In addition to being informed and consulted about all aspects of national life, the Queen is free to put forward her own views, in private, for the consideration of her Ministers.

Which religions are represented in Britain?

Everyone in Britain has the right to religious freedom. Britain is predominantly Christian-one British citizen in 10 is a member of the Roman Catholic Church and there are 1.7 million members of the Anglican church-the ‘established church’, that is the church legally recognised as the official church of the State.
In Scotland, there are 1.1 million members of the Presbyterian Church-the established church in Scotland. In Northern Ireland, about half the people regard themselves as Protestants and nearly 40 per cent as Roman Catholics.
It Wales, the Anglican church was disestablished in 1920. This means that there is no one officially established church, but Methodism and Baptism are the two most widespread religions.

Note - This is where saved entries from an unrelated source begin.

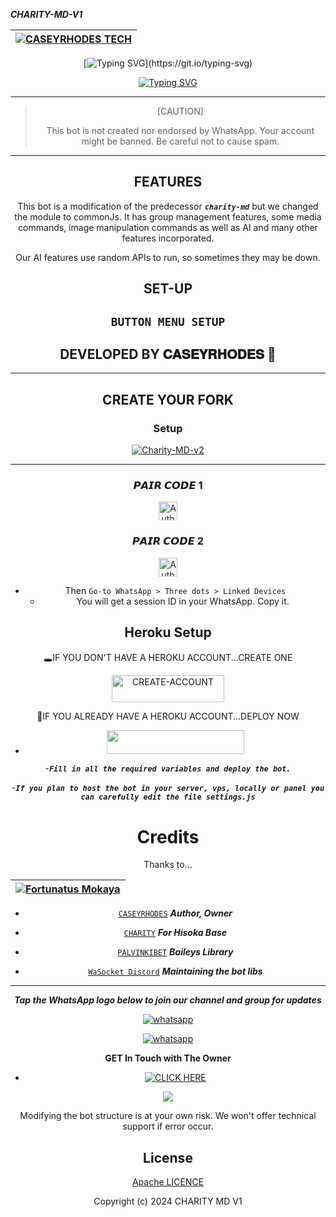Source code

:  ***CHARITY-MD-V1***

<div align="center">

| [![CASEYRHODES TECH](https://github.com/caseyweb.png?lenght=50width=50)](https://github.com/caseyweb)|
|----|


[![Typing SVG](https://readme-typing-svg.herokuapp.com?font=Rockstar-ExtraBold&size=30&pause=1000&color=0000FF&center=true&vCenter=true&width=500&height=60&lines=YOOH+WELCOME+TO+THIS+REPO!)](https://git.io/typing-svg)

   [![Typing SVG](https://readme-typing-svg.herokuapp.com?font=Rockstar-ExtraBold&color=F33A6A&lines=FORK+AND+MAYBE+GIVE+US+A+STAR)](https://git.io/typing-svg)

---

> [CAUTION]
>
> This bot is not created nor endorsed by WhatsApp. Your account might be banned. Be careful not to cause spam.

---


## FEATURES
This bot is a modification of the predecessor ***`charity-md`*** but we changed the module to commonJs. It has group management features, some media commands, image manipulation commands as well as AI and many other features incorporated.

Our AI features use random APIs to run, so sometimes they may be down.

## SET-UP


## `BUTTON MENU SETUP`


## DEVELOPED BY 𝐂𝐀𝐒𝐄𝐘𝐑𝐇𝐎𝐃𝐄𝐒 🌟

---

## CREATE YOUR FORK

### Setup
<div align="center">
    <a href="https://github.com/caseyweb/Charity-MD-v2/fork">
        <img title="Charity-MD-v2" src="https://img.shields.io/badge/FORK%20Charity%20Md-3498DB?style=for-the-badge&logo=stackshare" />
    </a>
</div>


---
### 𝙋𝘼𝙄𝙍 𝘾𝙊𝘿𝙀 1
<p align="center">
<a href="https://andbad-qr.onrender.com"><img height= "30" title="Author" src="https://img.shields.io/badge/𝗦𝗘𝗦𝗦𝗜𝗢𝗡-blue?style=for-the-badge&logo=render"></a>
<p/>




### 𝙋𝘼𝙄𝙍 𝘾𝙊𝘿𝙀 2
<p align="center">
<a href="(https://dreaded-pair.onrender.com)"><img height= "30" title="Author" src="https://img.shields.io/badge/𝗦𝗘𝗦𝗦𝗜𝗢𝗡-blue?style=for-the-badge&logo=render"></a>
<p/>
   



- Then `Go-to WhatsApp > Three dots > Linked Devices`
   - You will get a session ID in your WhatsApp. Copy it.

## Heroku Setup ##


   🕳IF YOU DON'T HAVE A HEROKU ACCOUNT...CREATE ONE
   
   <a href="https://signup.heroku.com/"><img title="CREATE-ACCOUNT" src="https://img.shields.io/badge/CREATE-ACCOUNT-h?color=blue&style=for-the-badge&logo=heroku" width="180" height="43.45"/></a></p>
 


      
   💫IF YOU ALREADY HAVE A HEROKU ACCOUNT...DEPLOY NOW

  - <a align="center"><a href="https://dashboard.heroku.com/new?template=https://github.com/caseyweb/Charity-MD-v2"> <img src="https://img.shields.io/badge/DEPLOY%20NOW-blue?style=for-the-badge&logo=heroku" width="220" height="38.45"/></a></p>
  


-***`Fill in all the required variables and deploy the bot.`***

-***`If you plan to host the bot in your server, vps, locally or panel you can carefully edit the file settings.js`***


# Credits

Thanks to...

<div align="center">

| [![Fortunatus Mokaya](https://github.com/Fortunatusmokaya.png?lenght=50width=50)](https://github.com/Fortunatusmokaya)|
|----|
* [`CASEYRHODES`](https://github.com/caseyweb) ***Author, Owner***

* [`CHARITY`](https://github.com/caseyrhodes01) ***For Hisoka Base***
* [`PALVINKIBET`](https://github.com/WhiskeySockets/Baileys) ***Baileys Library***
* [`WaSocket Discord`](https://discord.gg/WeJM5FP9GG) ***Maintaining the bot libs***



---

***Tap the WhatsApp logo below to join our channel and group for updates***

<p align="center">
  <a aria-label="Join our channel for updates" href="https://whatsapp.com/channel/0029VakUEfb4o7qVdkwPk83E" target="_blank">
    <img alt="whatsapp" src="https://img.shields.io/badge/CHANNEL-25D366?style=for-the-badge&logo=whatsapp&logoColor=white" />
  </a>

<p align="center">
  <a aria-label="Join our channel for updates" href="https://chat.whatsapp.com/D9hokK6OHS5C3eLEwPKjsJ" target="_blank">
    <img alt="whatsapp" src="https://img.shields.io/badge/WA GROUP-25D366?style=for-the-badge&logo=whatsapp&logoColor=white" />
  </a>


**GET In Touch with The Owner**

- <a href="https://wa.me/254112192119" target="_blank">
    <img alt="CLICK HERE" src="https://img.shields.io/badge/ On WhatsApp  -25D366?style=for-the-badge&logo=whatsapp&logoColor=white" />
  </a>
<a><img src='https://i.imgur.com/LyHic3i.gif'/></a>

Modifying the bot structure is at your own risk. We won't offer technical support if error occur.


## License

[Apache LICENCE](https://github.com/caseyweb/Charity-MD-v2/blob/main/LICENSE)

Copyright (c) 2024 CHARITY MD V1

Britain has one of the largest Muslim communities in Western Europe, estimated to be between 1.5 and 2 million people, with over 600 mosques and prayer centres. One of the most important Muslim institutions in the Western world is the Central mosque in London and its associated Islamic Cultural Centre.
The Sikh community in Britain comprises between 400.000 and 500.000 people, with the largest groups of Sikhs concentrated in Greater London, Manchester and Birmingham. The oldest Sikh temple was established in London in 1908.
The Hindu community in Britain accounts for a further 400.000 people. The first Hindu temple was opened in London in 1962 and there are now over 120 throughout Britain. Other religious groups include about 285.000 members of the Jewish faith.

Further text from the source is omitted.